▶ The problem
Without including the images, transcribe each record precisely as it appears below.

------ The data

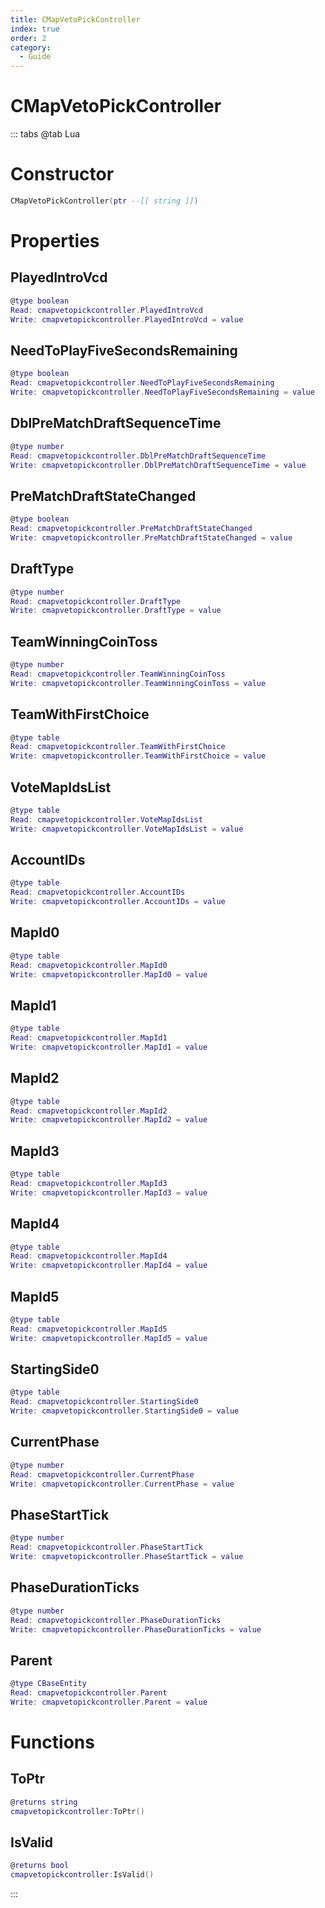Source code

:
 ```yaml
---
title: CMapVetoPickController
index: true
order: 2
category:
  - Guide
---
```


# CMapVetoPickController

::: tabs
@tab Lua
# Constructor
```lua
CMapVetoPickController(ptr --[[ string ]])
```
# Properties
## PlayedIntroVcd 
```lua
@type boolean
Read: cmapvetopickcontroller.PlayedIntroVcd
Write: cmapvetopickcontroller.PlayedIntroVcd = value
```
## NeedToPlayFiveSecondsRemaining 
```lua
@type boolean
Read: cmapvetopickcontroller.NeedToPlayFiveSecondsRemaining
Write: cmapvetopickcontroller.NeedToPlayFiveSecondsRemaining = value
```
## DblPreMatchDraftSequenceTime 
```lua
@type number
Read: cmapvetopickcontroller.DblPreMatchDraftSequenceTime
Write: cmapvetopickcontroller.DblPreMatchDraftSequenceTime = value
```
## PreMatchDraftStateChanged 
```lua
@type boolean
Read: cmapvetopickcontroller.PreMatchDraftStateChanged
Write: cmapvetopickcontroller.PreMatchDraftStateChanged = value
```
## DraftType 
```lua
@type number
Read: cmapvetopickcontroller.DraftType
Write: cmapvetopickcontroller.DraftType = value
```
## TeamWinningCoinToss 
```lua
@type number
Read: cmapvetopickcontroller.TeamWinningCoinToss
Write: cmapvetopickcontroller.TeamWinningCoinToss = value
```
## TeamWithFirstChoice 
```lua
@type table
Read: cmapvetopickcontroller.TeamWithFirstChoice
Write: cmapvetopickcontroller.TeamWithFirstChoice = value
```
## VoteMapIdsList 
```lua
@type table
Read: cmapvetopickcontroller.VoteMapIdsList
Write: cmapvetopickcontroller.VoteMapIdsList = value
```
## AccountIDs 
```lua
@type table
Read: cmapvetopickcontroller.AccountIDs
Write: cmapvetopickcontroller.AccountIDs = value
```
## MapId0 
```lua
@type table
Read: cmapvetopickcontroller.MapId0
Write: cmapvetopickcontroller.MapId0 = value
```
## MapId1 
```lua
@type table
Read: cmapvetopickcontroller.MapId1
Write: cmapvetopickcontroller.MapId1 = value
```
## MapId2 
```lua
@type table
Read: cmapvetopickcontroller.MapId2
Write: cmapvetopickcontroller.MapId2 = value
```
## MapId3 
```lua
@type table
Read: cmapvetopickcontroller.MapId3
Write: cmapvetopickcontroller.MapId3 = value
```
## MapId4 
```lua
@type table
Read: cmapvetopickcontroller.MapId4
Write: cmapvetopickcontroller.MapId4 = value
```
## MapId5 
```lua
@type table
Read: cmapvetopickcontroller.MapId5
Write: cmapvetopickcontroller.MapId5 = value
```
## StartingSide0 
```lua
@type table
Read: cmapvetopickcontroller.StartingSide0
Write: cmapvetopickcontroller.StartingSide0 = value
```
## CurrentPhase 
```lua
@type number
Read: cmapvetopickcontroller.CurrentPhase
Write: cmapvetopickcontroller.CurrentPhase = value
```
## PhaseStartTick 
```lua
@type number
Read: cmapvetopickcontroller.PhaseStartTick
Write: cmapvetopickcontroller.PhaseStartTick = value
```
## PhaseDurationTicks 
```lua
@type number
Read: cmapvetopickcontroller.PhaseDurationTicks
Write: cmapvetopickcontroller.PhaseDurationTicks = value
```
## Parent 
```lua
@type CBaseEntity
Read: cmapvetopickcontroller.Parent
Write: cmapvetopickcontroller.Parent = value
```
# Functions
## ToPtr
```lua
@returns string
cmapvetopickcontroller:ToPtr()
```
## IsValid
```lua
@returns bool
cmapvetopickcontroller:IsValid()
```

:::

------------

▶ Answer to the exercise
Source code

:
 ```yaml
---
title: CMapVetoPickController
index: true
order: 2
category:
  - Guide
---
```


# CMapVetoPickController

::: tabs
@tab Lua
# Constructor
```lua
CMapVetoPickController(ptr --[[ string ]])
```
# Properties
## PlayedIntroVcd 
```lua
@type boolean
Read: cmapvetopickcontroller.PlayedIntroVcd
Write: cmapvetopickcontroller.PlayedIntroVcd = value
```
## NeedToPlayFiveSecondsRemaining 
```lua
@type boolean
Read: cmapvetopickcontroller.NeedToPlayFiveSecondsRemaining
Write: cmapvetopickcontroller.NeedToPlayFiveSecondsRemaining = value
```
## DblPreMatchDraftSequenceTime 
```lua
@type number
Read: cmapvetopickcontroller.DblPreMatchDraftSequenceTime
Write: cmapvetopickcontroller.DblPreMatchDraftSequenceTime = value
```
## PreMatchDraftStateChanged 
```lua
@type boolean
Read: cmapvetopickcontroller.PreMatchDraftStateChanged
Write: cmapvetopickcontroller.PreMatchDraftStateChanged = value
```
## DraftType 
```lua
@type number
Read: cmapvetopickcontroller.DraftType
Write: cmapvetopickcontroller.DraftType = value
```
## TeamWinningCoinToss 
```lua
@type number
Read: cmapvetopickcontroller.TeamWinningCoinToss
Write: cmapvetopickcontroller.TeamWinningCoinToss = value
```
## TeamWithFirstChoice 
```lua
@type table
Read: cmapvetopickcontroller.TeamWithFirstChoice
Write: cmapvetopickcontroller.TeamWithFirstChoice = value
```
## VoteMapIdsList 
```lua
@type table
Read: cmapvetopickcontroller.VoteMapIdsList
Write: cmapvetopickcontroller.VoteMapIdsList = value
```
## AccountIDs 
```lua
@type table
Read: cmapvetopickcontroller.AccountIDs
Write: cmapvetopickcontroller.AccountIDs = value
```
## MapId0 
```lua
@type table
Read: cmapvetopickcontroller.MapId0
Write: cmapvetopickcontroller.MapId0 = value
```
## MapId1 
```lua
@type table
Read: cmapvetopickcontroller.MapId1
Write: cmapvetopickcontroller.MapId1 = value
```
## MapId2 
```lua
@type table
Read: cmapvetopickcontroller.MapId2
Write: cmapvetopickcontroller.MapId2 = value
```
## MapId3 
```lua
@type table
Read: cmapvetopickcontroller.MapId3
Write: cmapvetopickcontroller.MapId3 = value
```
## MapId4 
```lua
@type table
Read: cmapvetopickcontroller.MapId4
Write: cmapvetopickcontroller.MapId4 = value
```
## MapId5 
```lua
@type table
Read: cmapvetopickcontroller.MapId5
Write: cmapvetopickcontroller.MapId5 = value
```
## StartingSide0 
```lua
@type table
Read: cmapvetopickcontroller.StartingSide0
Write: cmapvetopickcontroller.StartingSide0 = value
```
## CurrentPhase 
```lua
@type number
Read: cmapvetopickcontroller.CurrentPhase
Write: cmapvetopickcontroller.CurrentPhase = value
```
## PhaseStartTick 
```lua
@type number
Read: cmapvetopickcontroller.PhaseStartTick
Write: cmapvetopickcontroller.PhaseStartTick = value
```
## PhaseDurationTicks 
```lua
@type number
Read: cmapvetopickcontroller.PhaseDurationTicks
Write: cmapvetopickcontroller.PhaseDurationTicks = value
```
## Parent 
```lua
@type CBaseEntity
Read: cmapvetopickcontroller.Parent
Write: cmapvetopickcontroller.Parent = value
```
# Functions
## ToPtr
```lua
@returns string
cmapvetopickcontroller:ToPtr()
```
## IsValid
```lua
@returns bool
cmapvetopickcontroller:IsValid()
```

:::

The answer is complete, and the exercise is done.